While acknowledging it's not very Minnesotan of him to say, McLaughlin believes his skywayaccess.com website has the very best map of the Minneapolis skyway system. He uses it in his consulting work with business owners, making sure designated skyway paths are open for crowds walking to large events at Target Center and U.S. Bank stadium.

Complete with GIS coordinates, McLaughlin's map shows 101 distinct skyway bridges in the Minneapolis system. About half of them measure between 50 and 100 feet. One of the shortest stretches just 15 feet between the Lumber Exchange and Midtown Garage.

The longest stretches between the hulking A and B parking ramps at the west edge of downtown, a corridor that measures 705 feet when you include two spurs to Target Center, McLaughlin said.

If you don't include the spurs, the longest bridge in downtown Minneapolis stretches 560 feet across Washington Avenue before passing beneath the overhang at 100 Washington Square and traveling out to a retail building adjacent to Churchill Apartments. This segment is the closest the downtown skyway network gets to the Mississippi River.

"I have walked every segment of the skyway that exists and those that had existed — and even those that are no longer open to the public," McLaughlin said. "Throughout the history of skyways in Minneapolis, building owners have done the math and determined that being connected to the system was more valuable than not being connected."

Considering McLaughlin's data, the Abbott Northwestern skyway is the longest in Minneapolis, but what about statewide?

In Rochester, city officials say their skyway crossing the Zumbro River measures an impressive 445 feet. But the Star Tribune awards the southern regional crown for longest skyway to Mayo Clinic, with its seven-layer skyway spanning W. Center St. Each layer measures nearly 90 feet for a cumulative 629 feet of skyway between the Gonda and Charlton buildings.

Yet that's not as much skyway as the bridge to the Duluth Entertainment Convention Center (DECC).

The Star Tribune adopted McLaughlin's measurement convention that allows a support structure to be included, putting the DECC skyway length at 651 feet.

"In the late '70s and early '80s, I believe the skywalk ran 917 feet without running through a building," said Phil McLoughlin, the Duluth convention center's director of building services. Portions have since been incorporated in other structures.

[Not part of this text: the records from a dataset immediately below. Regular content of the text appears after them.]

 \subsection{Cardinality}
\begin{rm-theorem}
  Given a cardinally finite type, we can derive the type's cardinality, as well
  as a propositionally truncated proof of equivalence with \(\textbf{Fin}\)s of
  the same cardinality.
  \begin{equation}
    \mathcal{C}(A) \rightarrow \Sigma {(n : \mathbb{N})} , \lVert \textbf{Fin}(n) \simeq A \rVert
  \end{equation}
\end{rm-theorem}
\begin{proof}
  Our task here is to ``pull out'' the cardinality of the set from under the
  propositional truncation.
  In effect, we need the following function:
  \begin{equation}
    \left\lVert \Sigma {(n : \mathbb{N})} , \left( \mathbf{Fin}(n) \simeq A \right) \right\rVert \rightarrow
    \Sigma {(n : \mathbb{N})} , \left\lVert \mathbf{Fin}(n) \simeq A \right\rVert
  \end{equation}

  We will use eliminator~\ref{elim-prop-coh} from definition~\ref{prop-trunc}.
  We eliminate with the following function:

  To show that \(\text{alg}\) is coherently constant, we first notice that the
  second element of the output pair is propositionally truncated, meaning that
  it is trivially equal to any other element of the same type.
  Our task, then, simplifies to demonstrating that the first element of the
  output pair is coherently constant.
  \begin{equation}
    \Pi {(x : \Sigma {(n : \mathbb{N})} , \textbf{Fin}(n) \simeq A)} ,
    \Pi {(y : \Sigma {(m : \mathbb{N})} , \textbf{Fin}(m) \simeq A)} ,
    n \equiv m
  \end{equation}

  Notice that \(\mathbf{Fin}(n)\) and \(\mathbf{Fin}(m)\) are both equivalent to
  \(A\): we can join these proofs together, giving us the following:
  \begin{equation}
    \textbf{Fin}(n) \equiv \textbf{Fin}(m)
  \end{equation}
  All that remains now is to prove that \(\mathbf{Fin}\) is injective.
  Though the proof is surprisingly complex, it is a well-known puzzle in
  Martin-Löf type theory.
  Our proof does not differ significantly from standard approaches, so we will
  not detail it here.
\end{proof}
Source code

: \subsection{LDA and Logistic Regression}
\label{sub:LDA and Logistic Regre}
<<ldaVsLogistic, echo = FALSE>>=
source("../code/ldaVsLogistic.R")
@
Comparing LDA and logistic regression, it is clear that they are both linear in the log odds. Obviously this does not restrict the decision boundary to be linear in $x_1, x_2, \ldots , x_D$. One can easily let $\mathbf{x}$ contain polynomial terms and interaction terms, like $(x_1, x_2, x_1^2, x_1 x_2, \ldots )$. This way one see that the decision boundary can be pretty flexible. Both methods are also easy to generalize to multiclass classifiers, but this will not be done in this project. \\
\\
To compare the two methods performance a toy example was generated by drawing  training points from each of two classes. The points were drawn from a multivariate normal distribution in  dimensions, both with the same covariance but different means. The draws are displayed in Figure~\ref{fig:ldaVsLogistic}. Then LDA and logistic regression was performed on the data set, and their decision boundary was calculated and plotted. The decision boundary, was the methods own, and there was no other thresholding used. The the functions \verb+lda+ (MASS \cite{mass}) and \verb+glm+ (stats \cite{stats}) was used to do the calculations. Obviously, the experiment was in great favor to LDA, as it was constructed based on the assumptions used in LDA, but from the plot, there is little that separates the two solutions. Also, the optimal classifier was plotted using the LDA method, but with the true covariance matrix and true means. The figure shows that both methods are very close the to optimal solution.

The Star Tribune award for the state's longest bridge goes to Minneapolis-St. Paul International Airport and its bridge connecting the C and G concourses, where moving walkways help air travelers trek its 977-foot length.

Rankings are fluid, of course. The skyway at Abbott Northwestern will get shorter as the construction project moves to completion over the next two years. Starting in 2025, the pedestrian path is scheduled to be re-routed to a temporary corridor within the new hospital building, at which point the temporary portion of the skyway will be dismantled.

When the new building opens in 2026, the permanent skyway will measure 448 feet.

For now, the fastest way through the corridor is on Paul Saverinske's golf cart, although he's careful not to drive too quickly. The best part of the job, he said, is meeting people and talking with them during the 60 or so round trips he makes each day.

They can talk about things like: Boy, this skyway is pretty long, isn't it?

"That just passes the time for the three minutes that it basically takes to get down there," Saverinske said. "Because I figure they want a little chit-chat — a little conversation."